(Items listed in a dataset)
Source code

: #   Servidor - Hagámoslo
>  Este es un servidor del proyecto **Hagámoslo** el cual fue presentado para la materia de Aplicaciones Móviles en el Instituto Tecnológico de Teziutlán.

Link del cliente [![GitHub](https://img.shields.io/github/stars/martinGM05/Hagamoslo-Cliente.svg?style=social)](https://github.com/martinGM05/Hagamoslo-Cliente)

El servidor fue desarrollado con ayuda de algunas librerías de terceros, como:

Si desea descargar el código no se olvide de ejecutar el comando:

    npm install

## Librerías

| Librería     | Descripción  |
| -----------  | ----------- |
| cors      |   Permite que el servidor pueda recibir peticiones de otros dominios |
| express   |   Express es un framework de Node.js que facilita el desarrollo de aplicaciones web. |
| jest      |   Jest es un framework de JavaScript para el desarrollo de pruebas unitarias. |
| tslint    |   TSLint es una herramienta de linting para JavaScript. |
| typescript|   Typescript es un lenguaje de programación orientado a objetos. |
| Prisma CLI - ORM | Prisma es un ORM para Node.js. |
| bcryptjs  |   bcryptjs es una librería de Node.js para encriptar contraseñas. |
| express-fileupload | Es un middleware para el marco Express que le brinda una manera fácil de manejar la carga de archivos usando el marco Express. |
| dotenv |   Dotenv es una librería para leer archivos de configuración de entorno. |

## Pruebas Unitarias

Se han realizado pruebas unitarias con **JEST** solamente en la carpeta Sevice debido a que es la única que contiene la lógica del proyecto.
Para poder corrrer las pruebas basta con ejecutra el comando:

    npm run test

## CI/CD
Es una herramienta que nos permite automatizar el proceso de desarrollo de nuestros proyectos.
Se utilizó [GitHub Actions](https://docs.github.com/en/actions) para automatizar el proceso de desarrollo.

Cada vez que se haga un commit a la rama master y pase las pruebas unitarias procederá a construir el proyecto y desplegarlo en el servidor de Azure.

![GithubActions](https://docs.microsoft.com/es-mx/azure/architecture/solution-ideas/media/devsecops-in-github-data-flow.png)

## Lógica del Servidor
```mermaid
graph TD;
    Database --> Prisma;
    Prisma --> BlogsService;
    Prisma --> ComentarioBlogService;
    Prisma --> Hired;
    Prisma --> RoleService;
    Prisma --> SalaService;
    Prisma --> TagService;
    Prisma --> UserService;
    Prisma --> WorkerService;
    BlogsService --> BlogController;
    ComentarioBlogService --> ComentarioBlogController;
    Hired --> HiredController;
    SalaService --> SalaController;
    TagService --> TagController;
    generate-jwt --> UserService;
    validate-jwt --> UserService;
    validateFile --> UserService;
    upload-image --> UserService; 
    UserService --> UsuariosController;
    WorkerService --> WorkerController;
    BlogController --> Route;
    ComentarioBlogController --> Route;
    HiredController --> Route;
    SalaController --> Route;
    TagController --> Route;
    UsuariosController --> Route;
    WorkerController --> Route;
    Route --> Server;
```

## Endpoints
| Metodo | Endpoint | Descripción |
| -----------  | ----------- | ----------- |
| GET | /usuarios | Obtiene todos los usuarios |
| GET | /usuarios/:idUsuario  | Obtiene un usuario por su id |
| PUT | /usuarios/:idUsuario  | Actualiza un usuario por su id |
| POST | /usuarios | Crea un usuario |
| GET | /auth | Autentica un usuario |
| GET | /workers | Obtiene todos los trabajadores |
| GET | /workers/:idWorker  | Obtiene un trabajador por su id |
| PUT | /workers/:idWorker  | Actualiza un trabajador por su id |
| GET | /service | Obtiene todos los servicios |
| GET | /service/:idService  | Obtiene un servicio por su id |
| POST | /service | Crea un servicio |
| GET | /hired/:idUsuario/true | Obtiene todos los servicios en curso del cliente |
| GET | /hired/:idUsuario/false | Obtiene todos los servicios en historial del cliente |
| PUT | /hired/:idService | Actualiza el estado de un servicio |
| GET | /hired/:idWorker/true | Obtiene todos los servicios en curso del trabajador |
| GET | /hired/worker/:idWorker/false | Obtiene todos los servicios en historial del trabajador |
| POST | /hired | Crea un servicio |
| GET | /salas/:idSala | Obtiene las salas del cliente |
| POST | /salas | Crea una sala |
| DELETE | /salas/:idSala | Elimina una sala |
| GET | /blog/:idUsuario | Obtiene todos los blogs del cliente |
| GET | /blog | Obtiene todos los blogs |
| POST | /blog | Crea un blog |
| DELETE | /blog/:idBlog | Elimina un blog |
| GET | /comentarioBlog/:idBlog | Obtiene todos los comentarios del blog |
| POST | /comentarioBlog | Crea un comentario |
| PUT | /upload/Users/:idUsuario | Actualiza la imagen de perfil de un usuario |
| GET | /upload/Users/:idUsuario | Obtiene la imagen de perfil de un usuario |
...
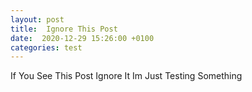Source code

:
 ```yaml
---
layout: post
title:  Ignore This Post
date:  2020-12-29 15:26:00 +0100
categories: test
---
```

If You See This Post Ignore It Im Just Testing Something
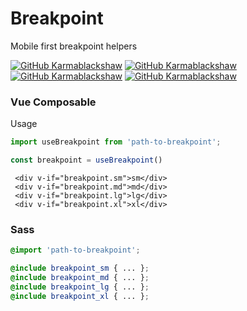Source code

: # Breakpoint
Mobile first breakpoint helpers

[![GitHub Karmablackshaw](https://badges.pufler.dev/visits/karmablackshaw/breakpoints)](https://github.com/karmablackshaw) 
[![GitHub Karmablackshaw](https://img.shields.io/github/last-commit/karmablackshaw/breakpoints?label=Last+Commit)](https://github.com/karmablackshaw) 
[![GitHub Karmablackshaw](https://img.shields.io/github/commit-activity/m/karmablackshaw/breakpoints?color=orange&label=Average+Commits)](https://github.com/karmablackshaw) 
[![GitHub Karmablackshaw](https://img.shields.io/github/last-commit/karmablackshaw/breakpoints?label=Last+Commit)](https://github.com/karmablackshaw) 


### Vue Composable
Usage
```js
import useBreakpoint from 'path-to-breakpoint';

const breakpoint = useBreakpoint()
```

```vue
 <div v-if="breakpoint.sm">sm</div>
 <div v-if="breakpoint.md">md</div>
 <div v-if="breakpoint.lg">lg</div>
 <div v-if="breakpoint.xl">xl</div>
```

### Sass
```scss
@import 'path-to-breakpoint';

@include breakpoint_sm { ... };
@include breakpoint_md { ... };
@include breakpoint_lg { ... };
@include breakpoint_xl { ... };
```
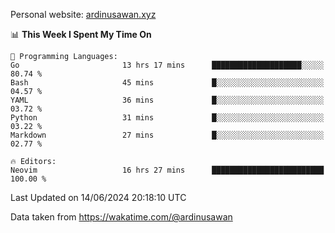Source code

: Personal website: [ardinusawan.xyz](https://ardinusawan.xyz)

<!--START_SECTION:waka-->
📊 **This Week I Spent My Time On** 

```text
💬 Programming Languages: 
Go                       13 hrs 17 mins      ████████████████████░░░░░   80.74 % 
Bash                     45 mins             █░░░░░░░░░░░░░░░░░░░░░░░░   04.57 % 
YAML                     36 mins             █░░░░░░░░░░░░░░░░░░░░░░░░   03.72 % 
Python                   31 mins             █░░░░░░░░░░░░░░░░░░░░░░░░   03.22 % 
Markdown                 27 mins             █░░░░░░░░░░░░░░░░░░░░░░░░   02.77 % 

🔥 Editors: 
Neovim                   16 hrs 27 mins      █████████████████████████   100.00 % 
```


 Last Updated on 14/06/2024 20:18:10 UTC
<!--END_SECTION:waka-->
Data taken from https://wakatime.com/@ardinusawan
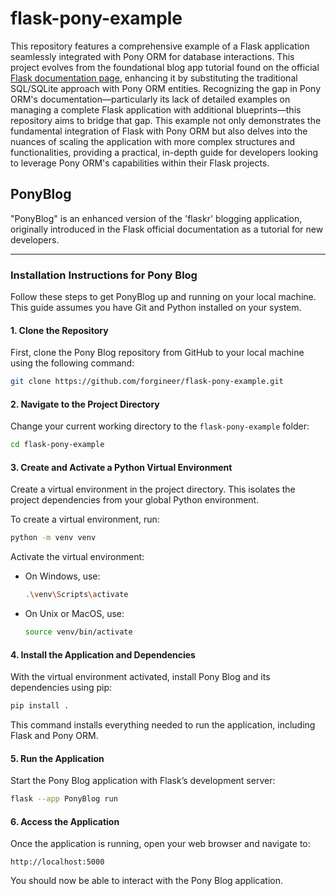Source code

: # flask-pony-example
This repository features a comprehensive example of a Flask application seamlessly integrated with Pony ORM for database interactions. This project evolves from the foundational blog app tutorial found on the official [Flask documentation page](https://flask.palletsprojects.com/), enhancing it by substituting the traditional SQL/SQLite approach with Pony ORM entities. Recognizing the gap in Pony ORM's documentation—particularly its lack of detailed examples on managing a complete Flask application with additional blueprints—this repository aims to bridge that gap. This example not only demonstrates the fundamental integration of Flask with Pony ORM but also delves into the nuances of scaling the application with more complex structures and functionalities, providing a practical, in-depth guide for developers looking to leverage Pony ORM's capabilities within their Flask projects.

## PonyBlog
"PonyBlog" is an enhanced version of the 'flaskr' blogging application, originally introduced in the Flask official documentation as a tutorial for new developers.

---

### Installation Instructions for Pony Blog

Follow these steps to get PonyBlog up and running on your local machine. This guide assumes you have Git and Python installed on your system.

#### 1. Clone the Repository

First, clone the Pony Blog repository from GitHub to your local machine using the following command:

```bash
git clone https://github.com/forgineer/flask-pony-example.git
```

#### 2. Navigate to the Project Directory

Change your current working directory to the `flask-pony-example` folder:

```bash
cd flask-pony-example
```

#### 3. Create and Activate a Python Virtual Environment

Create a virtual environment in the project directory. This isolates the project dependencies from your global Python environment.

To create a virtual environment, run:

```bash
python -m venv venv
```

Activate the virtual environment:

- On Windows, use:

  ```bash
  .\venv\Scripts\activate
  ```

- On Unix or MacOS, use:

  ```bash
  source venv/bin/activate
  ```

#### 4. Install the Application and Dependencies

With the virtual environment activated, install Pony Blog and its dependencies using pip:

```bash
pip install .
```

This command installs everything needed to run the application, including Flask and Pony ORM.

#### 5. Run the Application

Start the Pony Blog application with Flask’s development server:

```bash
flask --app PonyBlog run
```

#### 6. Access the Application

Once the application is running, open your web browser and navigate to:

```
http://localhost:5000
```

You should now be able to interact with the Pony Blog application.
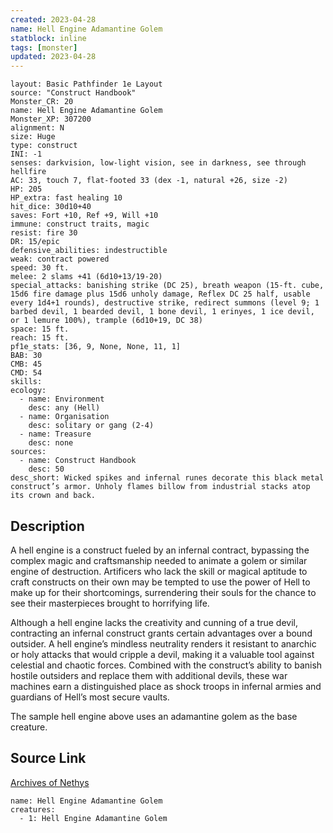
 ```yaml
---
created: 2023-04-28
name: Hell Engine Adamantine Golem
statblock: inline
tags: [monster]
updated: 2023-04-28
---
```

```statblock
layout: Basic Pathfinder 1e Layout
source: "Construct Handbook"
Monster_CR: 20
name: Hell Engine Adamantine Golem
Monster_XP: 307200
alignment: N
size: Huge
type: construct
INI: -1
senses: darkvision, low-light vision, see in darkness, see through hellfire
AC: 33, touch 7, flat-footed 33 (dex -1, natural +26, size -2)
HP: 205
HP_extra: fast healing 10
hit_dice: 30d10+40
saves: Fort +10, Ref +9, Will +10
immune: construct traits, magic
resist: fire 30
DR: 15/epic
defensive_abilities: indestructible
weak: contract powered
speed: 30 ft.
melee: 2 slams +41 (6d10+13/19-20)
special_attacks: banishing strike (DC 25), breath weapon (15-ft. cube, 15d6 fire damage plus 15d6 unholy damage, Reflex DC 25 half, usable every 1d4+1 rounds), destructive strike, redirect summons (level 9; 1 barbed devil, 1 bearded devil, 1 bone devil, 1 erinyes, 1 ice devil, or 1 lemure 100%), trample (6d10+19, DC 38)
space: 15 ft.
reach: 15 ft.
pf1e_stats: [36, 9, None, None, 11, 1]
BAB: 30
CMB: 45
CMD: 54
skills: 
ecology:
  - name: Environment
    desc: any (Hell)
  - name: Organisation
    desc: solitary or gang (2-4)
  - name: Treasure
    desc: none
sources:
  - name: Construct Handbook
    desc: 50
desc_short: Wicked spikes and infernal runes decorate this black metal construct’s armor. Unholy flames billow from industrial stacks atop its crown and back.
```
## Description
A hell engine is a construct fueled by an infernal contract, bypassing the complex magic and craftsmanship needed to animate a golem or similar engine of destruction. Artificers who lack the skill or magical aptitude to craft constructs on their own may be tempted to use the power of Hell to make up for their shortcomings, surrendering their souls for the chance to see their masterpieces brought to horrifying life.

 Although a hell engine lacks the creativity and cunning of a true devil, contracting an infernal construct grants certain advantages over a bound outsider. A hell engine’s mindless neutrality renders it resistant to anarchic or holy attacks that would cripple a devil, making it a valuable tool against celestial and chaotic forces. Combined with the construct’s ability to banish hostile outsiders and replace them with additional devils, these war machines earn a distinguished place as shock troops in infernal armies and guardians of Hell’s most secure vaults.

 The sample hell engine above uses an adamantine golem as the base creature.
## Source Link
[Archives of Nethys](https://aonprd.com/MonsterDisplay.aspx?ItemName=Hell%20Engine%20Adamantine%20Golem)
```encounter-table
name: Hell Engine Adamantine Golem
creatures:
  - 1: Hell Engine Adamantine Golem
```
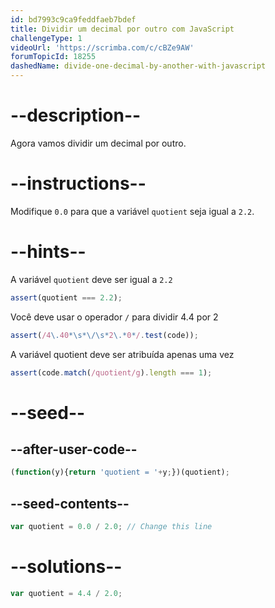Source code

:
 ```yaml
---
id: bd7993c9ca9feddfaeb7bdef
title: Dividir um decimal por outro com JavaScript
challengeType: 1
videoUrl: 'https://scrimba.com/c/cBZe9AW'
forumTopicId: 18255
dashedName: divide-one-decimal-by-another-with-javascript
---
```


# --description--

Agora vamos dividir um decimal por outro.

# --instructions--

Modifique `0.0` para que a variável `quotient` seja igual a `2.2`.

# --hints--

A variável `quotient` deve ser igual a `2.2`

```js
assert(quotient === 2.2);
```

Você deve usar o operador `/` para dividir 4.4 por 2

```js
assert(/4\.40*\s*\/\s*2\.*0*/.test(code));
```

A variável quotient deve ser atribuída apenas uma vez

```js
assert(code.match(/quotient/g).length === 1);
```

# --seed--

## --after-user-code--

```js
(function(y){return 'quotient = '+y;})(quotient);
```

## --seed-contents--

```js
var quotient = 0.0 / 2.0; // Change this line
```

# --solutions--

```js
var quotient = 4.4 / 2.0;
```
--
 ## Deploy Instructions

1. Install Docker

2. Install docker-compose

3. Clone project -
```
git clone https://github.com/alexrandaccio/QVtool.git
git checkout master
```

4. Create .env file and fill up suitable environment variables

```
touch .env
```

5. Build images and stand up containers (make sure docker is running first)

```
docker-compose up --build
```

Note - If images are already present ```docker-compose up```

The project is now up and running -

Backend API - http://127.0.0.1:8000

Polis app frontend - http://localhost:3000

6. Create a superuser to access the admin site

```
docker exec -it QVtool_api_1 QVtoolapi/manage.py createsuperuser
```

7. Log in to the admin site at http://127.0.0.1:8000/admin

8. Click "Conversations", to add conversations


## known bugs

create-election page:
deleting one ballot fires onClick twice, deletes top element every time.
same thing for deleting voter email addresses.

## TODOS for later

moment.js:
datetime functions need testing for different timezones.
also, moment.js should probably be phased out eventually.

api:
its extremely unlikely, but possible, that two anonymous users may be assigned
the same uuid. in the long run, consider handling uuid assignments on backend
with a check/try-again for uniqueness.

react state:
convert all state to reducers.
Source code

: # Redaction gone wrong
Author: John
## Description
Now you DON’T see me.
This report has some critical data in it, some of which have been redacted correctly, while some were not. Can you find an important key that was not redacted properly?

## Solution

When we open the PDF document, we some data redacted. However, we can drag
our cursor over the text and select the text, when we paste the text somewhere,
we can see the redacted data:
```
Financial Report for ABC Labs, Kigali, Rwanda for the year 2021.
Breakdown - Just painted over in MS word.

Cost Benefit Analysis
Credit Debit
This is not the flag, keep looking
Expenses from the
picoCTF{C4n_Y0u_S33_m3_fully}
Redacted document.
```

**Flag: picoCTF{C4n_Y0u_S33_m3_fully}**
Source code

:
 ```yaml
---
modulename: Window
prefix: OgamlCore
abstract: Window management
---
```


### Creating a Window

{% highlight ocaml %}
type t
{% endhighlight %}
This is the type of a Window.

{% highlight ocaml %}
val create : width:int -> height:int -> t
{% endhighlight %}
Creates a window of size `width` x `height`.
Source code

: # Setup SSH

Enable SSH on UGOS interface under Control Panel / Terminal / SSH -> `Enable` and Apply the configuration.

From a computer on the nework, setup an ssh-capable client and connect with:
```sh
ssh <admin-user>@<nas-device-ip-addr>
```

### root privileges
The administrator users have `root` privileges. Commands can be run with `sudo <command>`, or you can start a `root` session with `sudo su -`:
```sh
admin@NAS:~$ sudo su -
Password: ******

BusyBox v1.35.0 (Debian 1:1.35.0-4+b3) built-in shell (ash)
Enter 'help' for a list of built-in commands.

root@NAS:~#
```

> **Your instructions**:
Scan the data, and report each line that uses the word "useBreakpoint".

> **Result of the exercise**:
import useBreakpoint from 'path-to-breakpoint';
const breakpoint = useBreakpoint()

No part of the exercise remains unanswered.